Amateurs d’enregistrements pirates authentiques, de brume sonore, de voix comme perdues au fond d’un tunnel, de bruits parasites, ce Guglielmo Tell est pour vous. Les autres utiliseront toutes les ressources de leur imagination pour reconstituer à travers le brouillard acoustique le faste musical de la représentation. Pourtant faste il y a en cette soirée historique d’avril 1972 où Riccardo Muti dirige pour la première fois la version intégrale en italien du chef d’œuvre de Rossini. A commencer par la direction d’orchestre évidemment. Seize ans avant Milan et l’enregistrement qui tient lieu aujourd’hui de référence (Merrit, Studer, Zancanaro – Phillips), le maestro possède déjà la partition comme nul autre : visionnaire dans une lecture qui se place aux confluents de deux époques, épique et idyllique, monumental et minutieux, omnipotent car omniscient. Pour autant qu’on puisse en juger dans la nébuleuse phonique, l’Orchestre et le Chœur du Maggio Musicale savent comprendre et répondre aux intentions du chef et l’on regrette de ne pouvoir mieux apprécier ce qui semble relever de la prescience autant que de l’anthologie.

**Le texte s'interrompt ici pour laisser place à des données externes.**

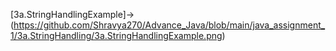 [3a.StringHandlingExample]->(https://github.com/Shravya270/Advance_Java/blob/main/java_assignment_1/3a.StringHandling/3a.StringHandlingExample.png)

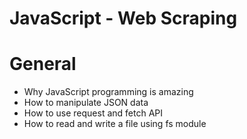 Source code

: # JavaScript - Web Scraping

# General

* Why JavaScript programming is amazing
* How to manipulate JSON data
* How to use request and fetch API
* How to read and write a file using fs module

On aurait pu craindre qu’en ces années de prérenaissance rossinienne, les voix ne viennent désavouer l’excellence de la direction musicale. Et bien non ! Arnold demeure trop tendu pour Nicolai Gedda, qui avait déjà éprouvé le rôle un an auparavant en studio. Mais le ténor suédois fait preuve d’un héroïsme qui rachète quelques aigus à l’arraché et le style, sans être idéal, n’abuse pas de contresens. Norman Mittelman, baryton canadien à tout chanter (Mozart, Verdi aussi bien que Wagner, Bizet, les véristes italiens et les quatre rôles des Contes d’Hoffmann) propose de Guillaume un portrait qui ne manque ni d’autorité, ni de noblesse et, Muti aidant, l’interprète réussit à prendre le pas sur le chanteur, le temps d’un « resta immobile » d’une juste ferveur. On associe aujourd’hui Eva Marton davantage à Turandot qu’à Matilde. Pourtant, au début des années 1970, la soprano hongroise ne manquait pas d’arguments pour rendre justice à un rôle de soprano renonçant, pour la première fois chez Rossini, à toute virtuosité. L’engagement dramatique semble sans faille et le timbre possède un acier dont le tranchant apparaît particulièrement bienvenu dans la purée de pois sonore.

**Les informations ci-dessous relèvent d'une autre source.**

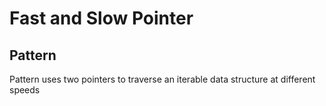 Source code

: # Fast and Slow Pointer

## Pattern
Pattern uses two pointers to traverse an iterable data structure at different speeds
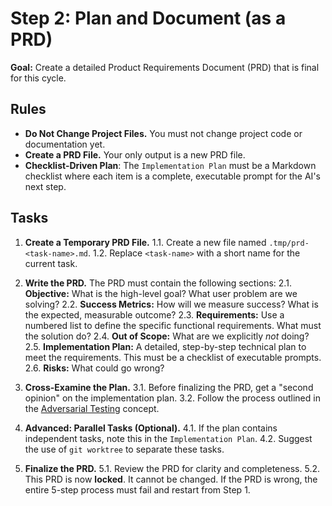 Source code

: # Step 2: Plan and Document (as a PRD)

**Goal:** Create a detailed Product Requirements Document (PRD) that is final for this cycle.

## Rules

- **Do Not Change Project Files.** You must not change project code or documentation yet.
- **Create a PRD File.** Your only output is a new PRD file.
- **Checklist-Driven Plan**: The `Implementation Plan` must be a Markdown checklist where each item is a complete, executable prompt for the AI's next
  step.

## Tasks

1. **Create a Temporary PRD File.**
    1.1. Create a new file named `.tmp/prd-<task-name>.md`.
    1.2. Replace `<task-name>` with a short name for the current task.

2. **Write the PRD.** The PRD must contain the following sections:
    2.1. **Objective:** What is the high-level goal? What user problem are we solving?
    2.2. **Success Metrics:** How will we measure success? What is the expected, measurable outcome?
    2.3. **Requirements:** Use a numbered list to define the specific functional requirements. What must the solution do?
    2.4. **Out of Scope:** What are we explicitly *not* doing?
    2.5. **Implementation Plan:** A detailed, step-by-step technical plan to meet the requirements. This must be a checklist of executable prompts.
    2.6. **Risks:** What could go wrong?

3. **Cross-Examine the Plan.**
    3.1. Before finalizing the PRD, get a "second opinion" on the implementation plan.
    3.2. Follow the process outlined in the [Adversarial Testing](./../concepts/adversarial-testing.md) concept.

4. **Advanced: Parallel Tasks (Optional).**
    4.1. If the plan contains independent tasks, note this in the `Implementation Plan`.
    4.2. Suggest the use of `git worktree` to separate these tasks.

5. **Finalize the PRD.**
    5.1. Review the PRD for clarity and completeness.
    5.2. This PRD is now **locked**. It cannot be changed. If the PRD is wrong, the entire 5-step process must fail and restart from Step 1.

Le reste de la distribution, plus que secondaire dans un opéra qui malgré sa longueur donne l’essentiel de la parole aux trois protagonistes, ne démérite pas. Luigi Roni, en Gessler, vocifère plutôt moins que la moyenne. Jemmy, interprété par Maria Casula, ne suscite aucune envie de gifle, ce n’est pas si fréquent. Et le trio du 4e acte « Sottratto a orribil nembo » profite de la présence de Flora Rafanelli en Edwige dont le La grave parvient à transpercer le brouillage. Même le pêcheur, que l’on n’a pas jugé nécessaire de citer dans le programme, fait bonne figure en des temps où les ténors capables de discipliner une partition tournée vers une école de chant disparue, ne formaient pas légion.

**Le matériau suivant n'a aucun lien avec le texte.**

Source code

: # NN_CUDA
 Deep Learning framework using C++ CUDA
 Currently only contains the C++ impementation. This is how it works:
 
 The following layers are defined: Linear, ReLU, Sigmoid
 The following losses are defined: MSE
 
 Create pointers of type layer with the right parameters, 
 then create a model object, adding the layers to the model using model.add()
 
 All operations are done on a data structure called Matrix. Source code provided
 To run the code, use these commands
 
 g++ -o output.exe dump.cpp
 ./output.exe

On l’a compris, n’était la qualité de l’enregistrement, on tiendrait là un témoignage exceptionnel. Il fallait d’ailleurs que la soirée fût vraiment exceptionnelle pour qu’Opera d’Oro, malgré un handicap sonore majeur, ait décidé de l’ajouter à son catalogue. Encore faut-il, pour en prendre la mesure, vouloir franchir le mur du son.